Ed alle volte tanto mi c’interno
che dopo a malincuore torno via.
(Da Pietà dell’atmosfera)
DISIMPEGNO
– Ma tu, allora, non hai nessuna voglia?
– Ho solo voglia di un buon caffè
amaro, per via del diabete.
Caffè zuccherati nella mia vita
ce n’è stati, ora non resta che l’amaro.
E il pensiero corre in Versilia
al “caffeino” di Pea al caffè Principe,
con l’ombra di Marcucci che svicola
si perde fra i pinastri della piazza D’Azeglio.
Che altro c’è a questo mondo che star bene,
in pace col prossimo e bene di salute?
Quel che rende Betocchi superiore agli altri,
intendo, è la sua incapacità di odiare.
In un giorno di sciopero dei treni
pensavo questo viaggiando verso Bologna,
sperando di arrivarci prima delle 11, appunto.
Perché non tenersi più amica la musica?
Invece sono invecchiato trascurandola,
aspettando di trovarla come l’erba d’un prato
per stendermici di quando in quando.
E il pensiero corre alla Sala Bianca,
ai dischi di musica antica, all’Orfeo.
“Vi ricorda o boschi ombrosi?” Su quei boschi ha sparso
merda il progresso; ma intorno i greppi ondeggiano ancora.

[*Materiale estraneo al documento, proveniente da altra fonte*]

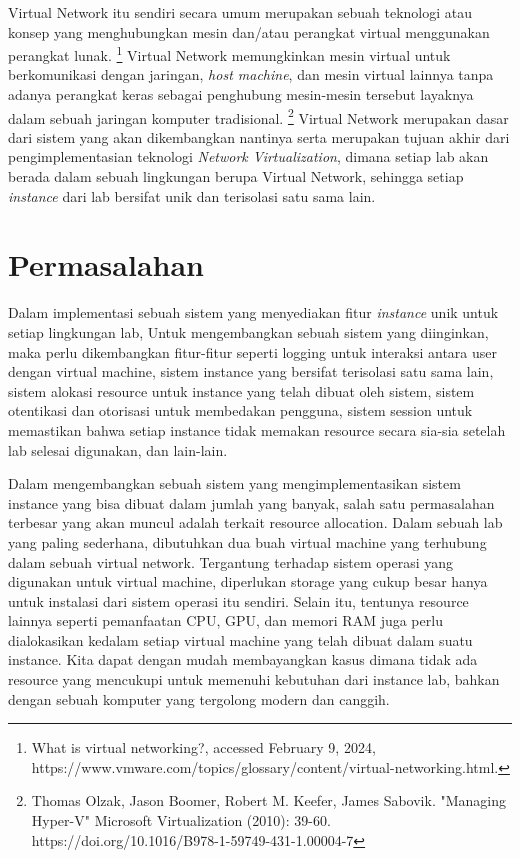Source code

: Virtual Network itu sendiri secara umum merupakan sebuah teknologi atau konsep yang menghubungkan mesin dan/atau perangkat virtual 
menggunakan perangkat lunak. 
\footnote{What is virtual networking?, accessed February 9, 2024, https://www.vmware.com/topics/glossary/content/virtual-networking.html.} 
Virtual Network memungkinkan mesin virtual untuk berkomunikasi dengan jaringan, \textit{host machine}, dan mesin virtual 
lainnya tanpa adanya perangkat keras sebagai penghubung mesin-mesin tersebut layaknya dalam sebuah jaringan komputer tradisional. 
\footnote{Thomas Olzak, Jason Boomer, Robert M. Keefer, James Sabovik. "Managing Hyper-V" Microsoft Virtualization (2010): 39-60. https://doi.org/10.1016/B978-1-59749-431-1.00004-7} 
Virtual Network merupakan dasar dari sistem yang akan dikembangkan nantinya serta merupakan tujuan akhir dari pengimplementasian teknologi \textit{Network Virtualization},
dimana setiap lab akan berada dalam sebuah lingkungan berupa Virtual Network, sehingga setiap \textit{instance} dari lab bersifat unik dan terisolasi satu sama lain.
\par

\section{Permasalahan}
\label{sec:masalah}
Dalam implementasi sebuah sistem yang menyediakan fitur \textit{instance} unik untuk setiap lingkungan lab, 
Untuk mengembangkan sebuah sistem yang diinginkan, maka perlu dikembangkan fitur-fitur seperti logging untuk interaksi antara user dengan virtual machine,
sistem instance yang bersifat terisolasi satu sama lain, sistem alokasi resource untuk instance yang telah dibuat oleh sistem, sistem otentikasi dan otorisasi untuk membedakan pengguna,
sistem session untuk memastikan bahwa setiap instance tidak memakan resource secara sia-sia setelah lab selesai digunakan, dan lain-lain. 


Dalam mengembangkan sebuah sistem yang mengimplementasikan sistem instance yang bisa dibuat dalam jumlah yang banyak,
salah satu permasalahan terbesar yang akan muncul adalah terkait resource allocation.
Dalam sebuah lab yang paling sederhana, dibutuhkan dua buah virtual machine yang terhubung dalam sebuah virtual network.
Tergantung terhadap sistem operasi yang digunakan untuk virtual machine, diperlukan storage yang cukup besar hanya untuk instalasi dari sistem operasi itu sendiri.
Selain itu, tentunya resource lainnya seperti pemanfaatan CPU, GPU, dan memori RAM juga perlu dialokasikan kedalam setiap virtual machine yang telah dibuat dalam suatu instance.
Kita dapat dengan mudah membayangkan kasus dimana tidak ada resource yang mencukupi untuk memenuhi kebutuhan dari instance lab, bahkan dengan sebuah komputer yang tergolong modern dan canggih.
\par

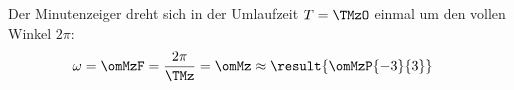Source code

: Der Minutenzeiger dreht sich in der Umlaufzeit $T = \TMzO$ einmal um den vollen Winkel $2\pi$:
\begin{align}
 \omega &= \omMzF = \frac{2\pi}{\TMz} = \omMz \approx \result{\omMzP{-3}{3}}
\end{align}
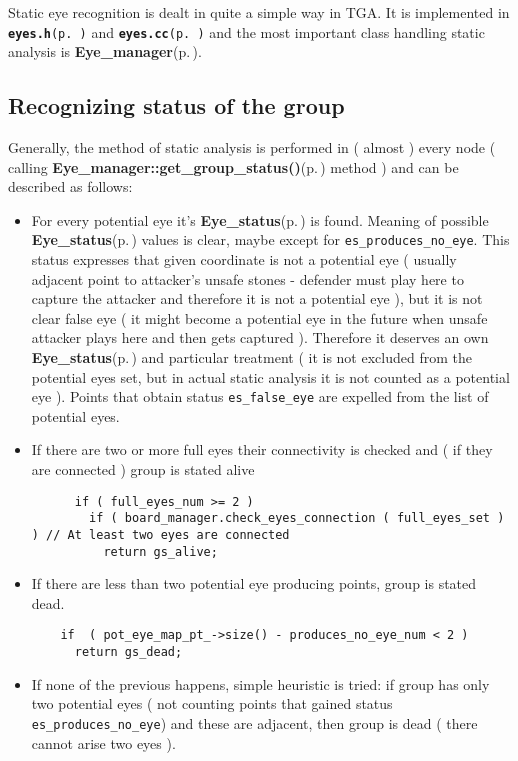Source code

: Static eye recognition is dealt in quite a simple way in TGA. It is implemented in {\tt {\bf eyes.h}{\rm (p.\,\pageref{eyes_8h})}} and {\tt {\bf eyes.cc}{\rm (p.\,\pageref{eyes_8cc})}} and the most important class handling static analysis is {\bf Eye\_\-manager}{\rm (p.\,\pageref{classEye__manager})}. \subsection{Recognizing status of the group}\label{page_4_page_4__sec_1}
Generally, the method of static analysis is performed in ( almost ) every node ( calling {\bf Eye\_\-manager::get\_\-group\_\-status()}{\rm (p.\,\pageref{classEye__manager_a1})} method ) and can be described as follows:\begin{itemize}
\item For every potential eye it's {\bf Eye\_\-status}{\rm (p.\,\pageref{eyes_8h_a12})} is found. Meaning of possible {\bf Eye\_\-status}{\rm (p.\,\pageref{eyes_8h_a12})} values is clear, maybe except for {\tt es\_\-produces\_\-no\_\-eye}. This status expresses that given coordinate is not a potential eye ( usually adjacent point to attacker's unsafe stones - defender must play here to capture the attacker and therefore it is not a potential eye ), but it is not clear false eye ( it might become a potential eye in the future when unsafe attacker plays here and then gets captured ). Therefore it deserves an own {\bf Eye\_\-status}{\rm (p.\,\pageref{eyes_8h_a12})} and particular treatment ( it is not excluded from the potential eyes set, but in actual static analysis it is not counted as a potential eye ). Points that obtain status {\tt es\_\-false\_\-eye} are expelled from the list of potential eyes.\item If there are two or more full eyes their connectivity is checked and ( if they are connected ) group is stated alive 

\footnotesize\begin{verbatim}      if ( full_eyes_num >= 2 ) 
        if ( board_manager.check_eyes_connection ( full_eyes_set ) ) // At least two eyes are connected
          return gs_alive;
\end{verbatim}
\normalsize
\item If there are less than two potential eye producing points, group is stated dead. 

\footnotesize\begin{verbatim}    if  ( pot_eye_map_pt_->size() - produces_no_eye_num < 2 )  
      return gs_dead;
\end{verbatim}
\normalsize
\item If none of the previous happens, simple heuristic is tried: if group has only two potential eyes ( not counting points that gained status {\tt es\_\-produces\_\-no\_\-eye}) and these are adjacent, then group is dead ( there cannot arise two eyes ). 


\end{itemize}

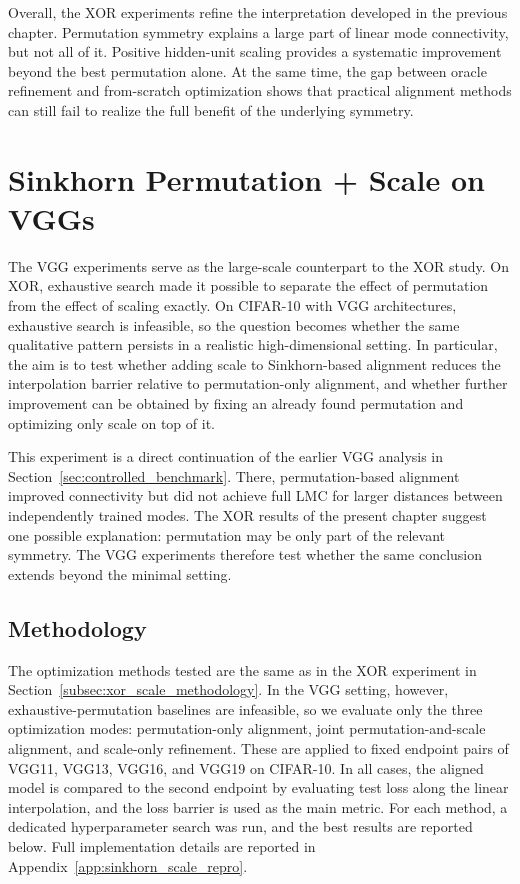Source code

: \documentclass[11pt,a4paper]{report}
\begin{document}
Overall, the XOR experiments refine the interpretation developed in the previous chapter. Permutation symmetry explains a large part of linear mode connectivity, but not all of it. Positive hidden-unit scaling provides a systematic improvement beyond the best permutation alone. At the same time, the gap between oracle refinement and from-scratch optimization shows that practical alignment methods can still fail to realize the full benefit of the underlying symmetry.

\section{Sinkhorn Permutation + Scale on VGGs}

The VGG experiments serve as the large-scale counterpart to the XOR study. On XOR, exhaustive search made it possible to separate the effect of permutation from the effect of scaling exactly. On CIFAR-10 with VGG architectures, exhaustive search is infeasible, so the question becomes whether the same qualitative pattern persists in a realistic high-dimensional setting. In particular, the aim is to test whether adding scale to Sinkhorn-based alignment reduces the interpolation barrier relative to permutation-only alignment, and whether further improvement can be obtained by fixing an already found permutation and optimizing only scale on top of it.

This experiment is a direct continuation of the earlier VGG analysis in Section~\ref{sec:controlled_benchmark}. There, permutation-based alignment improved connectivity but did not achieve full LMC for larger distances between independently trained modes. The XOR results of the present chapter suggest one possible explanation: permutation may be only part of the relevant symmetry. The VGG experiments therefore test whether the same conclusion extends beyond the minimal setting.

\subsection{Methodology}

The optimization methods tested are the same as in the XOR experiment in Section~\ref{subsec:xor_scale_methodology}. In the VGG setting, however, exhaustive-permutation baselines are infeasible, so we evaluate only the three optimization modes: permutation-only alignment, joint permutation-and-scale alignment, and scale-only refinement. These are applied to fixed endpoint pairs of VGG11, VGG13, VGG16, and VGG19 on CIFAR-10. In all cases, the aligned model is compared to the second endpoint by evaluating test loss along the linear interpolation, and the loss barrier is used as the main metric. For each method, a dedicated hyperparameter search was run, and the best results are reported below. Full implementation details are reported in Appendix~\ref{app:sinkhorn_scale_repro}.
\end{document}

Mi scrollo di dosso i sessant’anni,
con passo di trentenne vo su per la costa
tra le ginestre in fiore.
A voi pazzi assetati di potere,
giovani, ricchi, oppressori,
ripeto una domanda di salvezza:
Che altro c’è a questo mondo che star bene
in pace col prossimo e bene di salute?
(Da Replay)
UN ANNO
Mi vellica il vento dell’estate
scorsa con un motivo di canzone
e mi avvicino al davanzale il volto
di te che te ne vai, sicuro
di veder riapparire.
Per quante estati ancora? Forse l’ultima
è questa. O forse qualche altro anno il fato
di vita ci serba…
Ma allora non decada
questa già tanto, per stanchezza o ignavia,
debole umanità.
Quello che abbiamo in noi
tutto e presto s’esprima.
Dopo vivremo giorno giorno
non più per noi, per gli altri.
Ma anche l’arte non è inutile, quando
non è chiudere gli occhi. Poesia
non è voltarsi indietro ma discernere
tra quel che all’uomo è di necessità
primaria, imprescindibile,
tra la fame la sete il sesso il sangue
e le cose di cui non può far senza,
la nostra cecità mascherata di scienza,
un rimpianto, un ricordo,
un sospetto di sopravvivenza,
un futuro già presente…
(Da Replay)
RETROSPETTIVA DI ROSAI
Il ritrovarsi tra i tuoi quadri, Ottone,
a un venticinquennio dal tuo addio
– sulla curva dell’Arno al Girone
o lassù sotto il forte di Belvedere
l’ora che traccheggia sui muri
del caffè scordando l’eternità,
la strada tra i campi che s’allontana
dietro un sole che non è più mio,
l’arrotarsi dell’occhio degli amici
contro un cielo di burrasca… – ci conforta,
ci infonde più coraggio
per affrontare la morte.
Quel tuo sguardo bruciante di tenerezza
lo rivediamo oggi più calmo,
persa l’asprezza dell’invettiva
risentiamo la tua voce viva.
Spezza, Ottone, una lancia
se tu puoi nell’al di là, per noi.
Il ricordo che in te piange s’illumini
prima che questo giorno si consumi.
(Da Climax)
DIADEMA
Queste poche parole
che mi restano, ultimi detriti
di un tempio, o di una casa, ormai distrutti,
e come i vetri di un caleidoscopio
ricompongo, disordino, tramuto
in immagini nuove,
potessi farne un piccolo diadema
umile ma gradito!
Lo innalzerei, Maria, alla tua fronte
se al tuo viso potessi avvicinarmi,
se non fosse il tuo viso alto nel cielo…
E il cielo, in uno dei giorni più bui
dell’anno, come questo in cui tra nembi
piovosi tutti i sogni si distruggono,
si slargasse in un altro cielo azzurro!
Il cielo della nostra fede, e il cielo
della gioventù nostra, alto sugli alberi,
di cui pure fu detto che sarà
rovesciato come un vecchi vestito.
(Da Climax)
Tutte le poesie sono tratte da: Alessandro Parronchi, Le poesie, Firenze, Edizioni Polistampa, 2000.